Montevideo Bakery & Cafe
Montevideo Bakery & Cafe serves up Uruguayan food, specifically comfort food dishes and baked treats that you'd find at cafes in the South American country.
It makes sense why the restaurant was named after Uruguay's capital, a dozen photos line the back wall showing different landmarks around Montevideo, like Plaza Independencia.
The interior of Montevideo is like any other standard cafe, but the ambience of the space is much different. It's similar to the feeling you get when walking into your grandma's kitchen. Wafts of freshly-baked goods are in the air and you know the food you're about to eat has been made with love.
A shelf on the left side of the restaurant is full of Uruguayan snacks and tea available for purchase. This includes small leather-covered cups used to steep herbs called Yerba, to make a Uruguayan caffeinated drink called Mate. Uruguayans are known for carrying this around to share between a group of people where each person sips from it.
Before owning Montevideo, Yenny Varela and her daughter Matilde Thedoli were working in the travel and tourism industry. When lockdowns hit, they were both laid off, and had to find means to make a living.
Both women are originally from Uruguay and now live near the Jane and Sheppard area, where Montevideo is located.
They noticed many other Spanish-speaking people in their community had their own business, there's a Salvadorian/Mexican restaurant called Gustitos de mi Tierra, just up the street. But they felt the area was missing a food spot reserved specifically for Uruguayan culture.
"It's the most satisfying thing to see Uruguayans come and they smile while looking at our pictures," said Varela
The mother and daughter duo started from the ground up, before opening in October 2020, they did research in the restaurant industry, planned out costs and created their own business plan.

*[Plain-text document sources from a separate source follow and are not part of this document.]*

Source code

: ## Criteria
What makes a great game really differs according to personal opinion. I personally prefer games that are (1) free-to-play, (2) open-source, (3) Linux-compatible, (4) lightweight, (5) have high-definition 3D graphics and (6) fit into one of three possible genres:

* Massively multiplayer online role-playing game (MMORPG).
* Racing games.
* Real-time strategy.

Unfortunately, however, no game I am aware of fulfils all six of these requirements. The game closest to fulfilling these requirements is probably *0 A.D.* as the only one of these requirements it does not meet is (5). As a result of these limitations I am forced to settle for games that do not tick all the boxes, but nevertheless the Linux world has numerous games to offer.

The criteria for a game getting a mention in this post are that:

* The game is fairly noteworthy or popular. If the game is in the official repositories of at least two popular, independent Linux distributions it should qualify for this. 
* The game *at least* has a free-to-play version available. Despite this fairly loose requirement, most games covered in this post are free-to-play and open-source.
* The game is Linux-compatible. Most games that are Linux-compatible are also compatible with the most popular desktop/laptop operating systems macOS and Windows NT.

"We wanted to bring the spirit of our country to Jane street," said Varela. "We wanted to make it a homey place, somewhere comfortable." she added.
The Empanadas ($2.99 each) at Montevideo bakery are best when eaten fresh out of the oven. The pastry's baked exterior compliments the warmth of the fillings inside. You can get regular or spicy beef, ham and cheese, chicken, tuna or spinach as a filling.
Known as the national dish of Uruguay, the Chivito Montevideo ($14.90) is a meat lover's dream. French bread is stacked with steak, ham,bacon and cheese. All four are cooked together in one layer with two fried eggs put on top, then lettuce and tomato to finish it off.
The Milanesa con Pure ($14.90) brings out the perfect balance between crispy and fluffy textures. A sirloin steak is coated with seasoned breading, then pan fried to create a delicious outer crust on the meat. Each bite accompanies the softness of the mashed potatoes on the side that's garnished with parsley.
The Chivito el Plato ($21.00) is similar to the sandwich version but served on a plate with different sides.
The layered steak,ham,bacon, cheese and two fried eggs remain the same. They're placed on top of a bed of fries with the house salad beside it: just lettuce and cherry tomatoes. Despite its name, the Russian salad is a Uruguayan favourite, it's a potato salad that comes on the side with peas, carrots, olives then tossed with mayonnaise.
Chaja ($10.00) is a popular cake in Uruguay which is mostly served at birthday parties, it's also named after a native bird to the country. A multi-layer of whip cream and bits of peaches surround the base of the vanilla cake inside. Meringue is what makes up the outer layer, which is basically egg-whites whipped with sugar.
The storefront of Montevideo Bakery faces passing cars on the main road of Jane street, a sign showing their daily food specials is what sets the place a part from the other businesses who share the same plaza.